Your task is to transcribe the data in full.
-- Exercise data follows --
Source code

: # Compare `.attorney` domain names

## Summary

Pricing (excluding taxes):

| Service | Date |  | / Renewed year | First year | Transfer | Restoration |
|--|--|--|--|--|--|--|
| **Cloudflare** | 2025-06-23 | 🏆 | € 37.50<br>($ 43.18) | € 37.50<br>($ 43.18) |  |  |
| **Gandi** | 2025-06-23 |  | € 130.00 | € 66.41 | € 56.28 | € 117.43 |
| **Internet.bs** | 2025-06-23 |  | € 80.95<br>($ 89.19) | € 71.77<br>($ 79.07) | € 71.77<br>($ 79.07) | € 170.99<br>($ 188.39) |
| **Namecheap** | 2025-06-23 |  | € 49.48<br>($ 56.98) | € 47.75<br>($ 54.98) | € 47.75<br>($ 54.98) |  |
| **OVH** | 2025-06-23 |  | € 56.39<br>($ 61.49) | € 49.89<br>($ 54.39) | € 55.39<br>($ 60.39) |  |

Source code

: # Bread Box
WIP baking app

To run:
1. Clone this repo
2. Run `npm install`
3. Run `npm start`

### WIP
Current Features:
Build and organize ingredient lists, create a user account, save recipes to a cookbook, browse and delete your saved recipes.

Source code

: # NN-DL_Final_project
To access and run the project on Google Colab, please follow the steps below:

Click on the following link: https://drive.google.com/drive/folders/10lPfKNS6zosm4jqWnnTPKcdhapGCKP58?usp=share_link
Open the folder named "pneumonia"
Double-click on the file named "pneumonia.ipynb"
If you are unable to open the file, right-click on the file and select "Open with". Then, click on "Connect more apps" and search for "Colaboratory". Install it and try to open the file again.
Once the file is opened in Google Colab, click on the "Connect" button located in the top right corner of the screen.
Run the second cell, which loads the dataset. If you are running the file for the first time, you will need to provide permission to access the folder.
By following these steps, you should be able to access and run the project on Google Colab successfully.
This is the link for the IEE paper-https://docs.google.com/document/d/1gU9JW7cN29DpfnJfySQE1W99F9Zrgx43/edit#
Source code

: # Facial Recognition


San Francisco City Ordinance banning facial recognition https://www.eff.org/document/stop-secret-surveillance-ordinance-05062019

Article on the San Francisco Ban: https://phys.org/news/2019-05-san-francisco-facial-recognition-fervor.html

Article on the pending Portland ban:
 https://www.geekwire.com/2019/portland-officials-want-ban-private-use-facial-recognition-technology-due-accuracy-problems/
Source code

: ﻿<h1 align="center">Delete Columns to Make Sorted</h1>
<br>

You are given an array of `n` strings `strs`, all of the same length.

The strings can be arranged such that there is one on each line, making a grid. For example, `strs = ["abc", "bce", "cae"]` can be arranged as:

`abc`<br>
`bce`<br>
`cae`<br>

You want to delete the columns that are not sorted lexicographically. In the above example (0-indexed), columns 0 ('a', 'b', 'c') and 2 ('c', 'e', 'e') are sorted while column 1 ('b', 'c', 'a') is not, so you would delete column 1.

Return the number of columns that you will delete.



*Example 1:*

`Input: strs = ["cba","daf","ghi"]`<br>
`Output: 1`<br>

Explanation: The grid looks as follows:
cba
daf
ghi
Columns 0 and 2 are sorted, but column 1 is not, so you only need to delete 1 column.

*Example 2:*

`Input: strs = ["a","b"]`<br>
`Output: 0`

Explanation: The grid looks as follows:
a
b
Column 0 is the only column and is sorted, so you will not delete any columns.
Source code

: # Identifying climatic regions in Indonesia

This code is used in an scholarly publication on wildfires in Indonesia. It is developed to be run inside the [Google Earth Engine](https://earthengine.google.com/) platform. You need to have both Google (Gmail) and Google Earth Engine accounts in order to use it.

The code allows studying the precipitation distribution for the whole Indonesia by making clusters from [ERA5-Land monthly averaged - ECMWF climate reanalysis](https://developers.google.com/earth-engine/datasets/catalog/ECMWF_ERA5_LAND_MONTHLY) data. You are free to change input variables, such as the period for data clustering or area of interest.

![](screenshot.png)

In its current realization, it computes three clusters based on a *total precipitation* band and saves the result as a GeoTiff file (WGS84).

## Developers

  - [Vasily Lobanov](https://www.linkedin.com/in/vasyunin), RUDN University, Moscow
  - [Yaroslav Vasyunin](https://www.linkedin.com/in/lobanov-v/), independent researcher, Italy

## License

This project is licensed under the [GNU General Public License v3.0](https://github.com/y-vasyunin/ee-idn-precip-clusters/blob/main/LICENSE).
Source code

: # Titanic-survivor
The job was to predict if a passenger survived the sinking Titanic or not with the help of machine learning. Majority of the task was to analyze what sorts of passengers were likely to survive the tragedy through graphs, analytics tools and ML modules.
-- Exercise data concluded --
# Response to the exercise:
Source code

: # Compare `.attorney` domain names

## Summary

Pricing (excluding taxes):

| Service | Date |  | / Renewed year | First year | Transfer | Restoration |
|--|--|--|--|--|--|--|
| **Cloudflare** | 2025-06-23 | 🏆 | € 37.50<br>($ 43.18) | € 37.50<br>($ 43.18) |  |  |
| **Gandi** | 2025-06-23 |  | € 130.00 | € 66.41 | € 56.28 | € 117.43 |
| **Internet.bs** | 2025-06-23 |  | € 80.95<br>($ 89.19) | € 71.77<br>($ 79.07) | € 71.77<br>($ 79.07) | € 170.99<br>($ 188.39) |
| **Namecheap** | 2025-06-23 |  | € 49.48<br>($ 56.98) | € 47.75<br>($ 54.98) | € 47.75<br>($ 54.98) |  |
| **OVH** | 2025-06-23 |  | € 56.39<br>($ 61.49) | € 49.89<br>($ 54.39) | € 55.39<br>($ 60.39) |  |

Source code

: # Bread Box
WIP baking app

To run:
1. Clone this repo
2. Run `npm install`
3. Run `npm start`

### WIP
Current Features:
Build and organize ingredient lists, create a user account, save recipes to a cookbook, browse and delete your saved recipes.

Source code

: # NN-DL_Final_project
To access and run the project on Google Colab, please follow the steps below:

Click on the following link: https://drive.google.com/drive/folders/10lPfKNS6zosm4jqWnnTPKcdhapGCKP58?usp=share_link
Open the folder named "pneumonia"
Double-click on the file named "pneumonia.ipynb"
If you are unable to open the file, right-click on the file and select "Open with". Then, click on "Connect more apps" and search for "Colaboratory". Install it and try to open the file again.
Once the file is opened in Google Colab, click on the "Connect" button located in the top right corner of the screen.
Run the second cell, which loads the dataset. If you are running the file for the first time, you will need to provide permission to access the folder.
By following these steps, you should be able to access and run the project on Google Colab successfully.
This is the link for the IEE paper-https://docs.google.com/document/d/1gU9JW7cN29DpfnJfySQE1W99F9Zrgx43/edit#
Source code

: # Facial Recognition


San Francisco City Ordinance banning facial recognition https://www.eff.org/document/stop-secret-surveillance-ordinance-05062019

Article on the San Francisco Ban: https://phys.org/news/2019-05-san-francisco-facial-recognition-fervor.html

Article on the pending Portland ban:
 https://www.geekwire.com/2019/portland-officials-want-ban-private-use-facial-recognition-technology-due-accuracy-problems/
Source code

: ﻿<h1 align="center">Delete Columns to Make Sorted</h1>
<br>

You are given an array of `n` strings `strs`, all of the same length.

The strings can be arranged such that there is one on each line, making a grid. For example, `strs = ["abc", "bce", "cae"]` can be arranged as:

`abc`<br>
`bce`<br>
`cae`<br>

You want to delete the columns that are not sorted lexicographically. In the above example (0-indexed), columns 0 ('a', 'b', 'c') and 2 ('c', 'e', 'e') are sorted while column 1 ('b', 'c', 'a') is not, so you would delete column 1.

Return the number of columns that you will delete.



*Example 1:*

`Input: strs = ["cba","daf","ghi"]`<br>
`Output: 1`<br>

Explanation: The grid looks as follows:
cba
daf
ghi
Columns 0 and 2 are sorted, but column 1 is not, so you only need to delete 1 column.

*Example 2:*

`Input: strs = ["a","b"]`<br>
`Output: 0`

Explanation: The grid looks as follows:
a
b
Column 0 is the only column and is sorted, so you will not delete any columns.
Source code

: # Identifying climatic regions in Indonesia

This code is used in an scholarly publication on wildfires in Indonesia. It is developed to be run inside the [Google Earth Engine](https://earthengine.google.com/) platform. You need to have both Google (Gmail) and Google Earth Engine accounts in order to use it.

The code allows studying the precipitation distribution for the whole Indonesia by making clusters from [ERA5-Land monthly averaged - ECMWF climate reanalysis](https://developers.google.com/earth-engine/datasets/catalog/ECMWF_ERA5_LAND_MONTHLY) data. You are free to change input variables, such as the period for data clustering or area of interest.

![](screenshot.png)

In its current realization, it computes three clusters based on a *total precipitation* band and saves the result as a GeoTiff file (WGS84).

## Developers

  - [Vasily Lobanov](https://www.linkedin.com/in/vasyunin), RUDN University, Moscow
  - [Yaroslav Vasyunin](https://www.linkedin.com/in/lobanov-v/), independent researcher, Italy

## License

This project is licensed under the [GNU General Public License v3.0](https://github.com/y-vasyunin/ee-idn-precip-clusters/blob/main/LICENSE).
Source code

: # Titanic-survivor
The job was to predict if a passenger survived the sinking Titanic or not with the help of machine learning. Majority of the task was to analyze what sorts of passengers were likely to survive the tragedy through graphs, analytics tools and ML modules.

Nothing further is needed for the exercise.